Pero fijaos lo listos que eran los jodios, porque listos eran hasta decir basta. Un negocio tan rentable tenía un pero, además muy importante, y era la dependencia absoluta de un único proveedor, en esta caso China, al que, además, había que pagar en dinero contante y sonante. Los chinos no aceptaban cuadrar las balanzas comerciales con baratijas. Localizado el problema, buscaron solucionarlo. Por el tema del proveedor único, aunque les costó varios años y fue a largo plazo, consiguieron producirlo en la India que, curiosamente, estaba controlada por ellos. Hoy en día, el mayor productor mundial de té es la India. Y por el tema de pagar en cash, la Compañía comenzó a introducir en China el opio de la India. Primero, algo de menudeo, como el camello que vende en la esquina, y, más tarde, versión Pablo Escobar o el Chapo. Lógicamente, con el visto bueno del gobierno británico. Habría que advertir que, por los problemas de adicción, el opio estaba prohibido en China. Y la verdad, el negocio era brillante: el opio se producía en la India y, para no mezclar a la Compañía en estos negocios turbios, llegaba a China a través de intermediarios y contrabandistas locales; colocado en el mercado chino, gracias una red de sobornos perfectamente orquestada y engrasada, el dinero llegaba a Londres y, desde la metrópoli, volvía a viajar a China (ahora diríamos ya blanqueado), para pagar los cargamentos de té. Será mezquino, pero hay que reconocer que el plan era brillante.
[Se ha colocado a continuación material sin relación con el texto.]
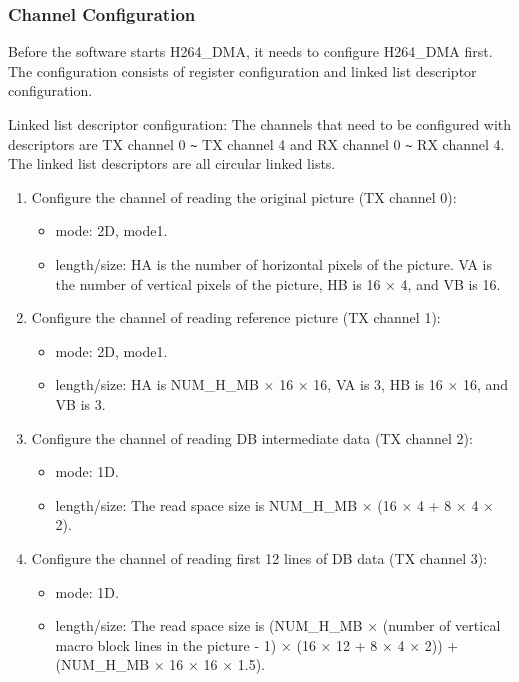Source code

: \documentclass[main\_\_EN.tex]{subfiles}
\begin{document}
\subsubsection{Channel Configuration}\label{sec:h264-dma-ch-cfg}
Before the software starts H264\_DMA, it needs to configure H264\_DMA first. The configuration consists of register configuration and linked list descriptor configuration.

Linked list descriptor configuration: The channels that need to be configured with descriptors are TX channel 0 \verb+~+ TX channel 4 and RX channel 0 \verb+~+ RX channel 4. The linked list descriptors are all circular linked lists.
\begin{enumerate}
    \item Configure the channel of reading the original picture (TX channel 0):
    \begin{itemize}
        \item mode: 2D, mode1.
        \item length/size: HA is the number of horizontal pixels of the picture. VA is the number of vertical pixels of the picture, HB is 16 × 4, and VB is 16.
    \end{itemize}
    \item Configure the channel of reading reference picture (TX channel 1):
    \begin{itemize}
        \item mode: 2D, mode1.
        \item length/size: HA is NUM\_H\_MB × 16 × 16, VA is 3, HB is 16 × 16, and VB is 3.
    \end{itemize}
    \item Configure the channel of reading DB intermediate data (TX channel 2):
    \begin{itemize}
        \item mode: 1D.
        \item length/size: The read space size is NUM\_H\_MB × (16 × 4 + 8 × 4 × 2).
    \end{itemize}
    \item Configure the channel of reading first 12 lines of DB data (TX channel 3):
    \begin{itemize}
        \item mode: 1D.
        \item length/size: The read space size is (NUM\_H\_MB × (number of vertical macro block lines in the picture - 1) × (16 × 12 + 8 × 4 × 2)) + (NUM\_H\_MB × 16 × 16 × 1.5).
    \end{itemize}

\end{enumerate}
\end{document}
En 1828, el valor de las importaciones chinas de opio ya era superior al de exportaciones de té. El empeño del gobierno chino por erradicar el consumo de opio se veía frenado, una y otra vez, por la red de corrupción que operaba financiada por la Compañía y por, la vista gorda, del gobierno británico. Tras años de tiras y aflojas soterrados, cuando el gobierno británico vio peligrar aquel lucrativo negocio por las presiones chinas, se quitó la careta y en 1839 declaró la guerra a China en la llamada «guerra del opio». Eso sí, utilizó el pretexto de defender el derecho al libre comercio. Siempre han sido grandes prestidigitadores. A las primeras de cambio, ya se vio que la armas chinas estaban en pañales frente al poderío británico, y en apenas tres años finiquitaron el asunto con pingües beneficios: obtuvieron Hong Kong (bajo soberanía británica hasta 1997), el pago de reparaciones de guerra y la apertura al libre comercio de todas las mercancías (incluido el opio, que fue legalizado) en los puertos más importantes de China. Una auténtica humillación para el gigante asiático. Otro detallito, la empresa multinacional británica de servicios financieros HSBC (The Hong Kong and Shanghai Banking Corporation), el tercer mayor banco del mundo por activos, se fundó en 1865 en Hong Kong para administrar las ganancias generadas por el tráfico de opio. Ahí es na…

La independencia de los Estados Unidos y la explotación de China fueron el legado de la influencia del té y del opio en la política imperial británica. Apenas me quedaría añadir ¿solo o con leche?